Currently, the punishment is a $50 fine. Animal Wellness Action Executive Director Marty Irby says Alabama has the weakest cockfighting laws in the country.

“We don’t want Alabama to be seen as the cockfighting capital of the south, and right now it’s leading the way based on the number of birds we’ve seen shipped to other countries and U.S. territories,” Irby said. 

Irby is from Mobile and says he’s spoken to lawmakers there about changing the law but doesn’t see it happening. 

“One told me if he introduced a bill to make cockfighting a felony in Alabama, cockfighters would come burn down his hunting camp because they were right down the street from his hunting camp,” Irby said. 

Without stiffer penalties, Chilton County Sheriff John Shearon says it’s not a priority for law enforcement.

“We have other places we need to be spending our resources — drug problems, burglary thefts, child abuse, crimes against persons,” Shearon said.

Shearon says the level of resources involved would parallel that of a drug investigation but with a penalty sometimes lower than a speeding ticket.

“Local agencies, we just don’t have the money. We have to prioritize our cases on the things that we do,” Shearon said. 

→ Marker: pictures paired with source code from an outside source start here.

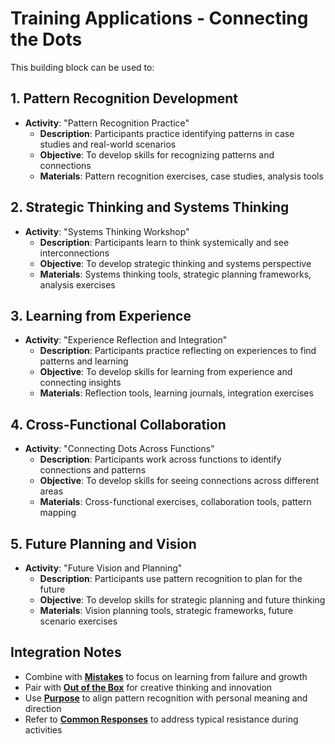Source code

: # Training Applications - Connecting the Dots

This building block can be used to:

## 1. Pattern Recognition Development
- **Activity**: "Pattern Recognition Practice"
  - **Description**: Participants practice identifying patterns in case studies and real-world scenarios
  - **Objective**: To develop skills for recognizing patterns and connections
  - **Materials**: Pattern recognition exercises, case studies, analysis tools

## 2. Strategic Thinking and Systems Thinking
- **Activity**: "Systems Thinking Workshop"
  - **Description**: Participants learn to think systemically and see interconnections
  - **Objective**: To develop strategic thinking and systems perspective
  - **Materials**: Systems thinking tools, strategic planning frameworks, analysis exercises

## 3. Learning from Experience
- **Activity**: "Experience Reflection and Integration"
  - **Description**: Participants practice reflecting on experiences to find patterns and learning
  - **Objective**: To develop skills for learning from experience and connecting insights
  - **Materials**: Reflection tools, learning journals, integration exercises

## 4. Cross-Functional Collaboration
- **Activity**: "Connecting Dots Across Functions"
  - **Description**: Participants work across functions to identify connections and patterns
  - **Objective**: To develop skills for seeing connections across different areas
  - **Materials**: Cross-functional exercises, collaboration tools, pattern mapping

## 5. Future Planning and Vision
- **Activity**: "Future Vision and Planning"
  - **Description**: Participants use pattern recognition to plan for the future
  - **Objective**: To develop skills for strategic planning and future thinking
  - **Materials**: Vision planning tools, strategic frameworks, future scenario exercises

## Integration Notes
- Combine with **[Mistakes](../mistakes/README.md)** to focus on learning from failure and growth
- Pair with **[Out of the Box](../out-of-the-box/README.md)** for creative thinking and innovation
- Use **[Purpose](../purpose/README.md)** to align pattern recognition with personal meaning and direction
- Refer to **[Common Responses](common-responses.md)** to address typical resistance during activities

Deputy District Attorney for the 19th Judicial Circuit of Alabama, which includes Chilton County, CJ Robinson says he would prosecute cockfighting if any cases were brought, but he doesn’t see that happening with a $50 fine.

“You can go through a drive-thru at McDonald’s during lunch hour and that person’s probably booked in and out by the time you get your happy meal. It’s that quick. When you talk about that versus the punishment being a $50 crime, it’s just not worth the resources put into it, and unfortunately, our state has not made it a priority,” Robinson said. 

The last time legislation was brought was in 2019 to make the crime a Class A misdemeanor and raise the fine to $300, but that bill failed.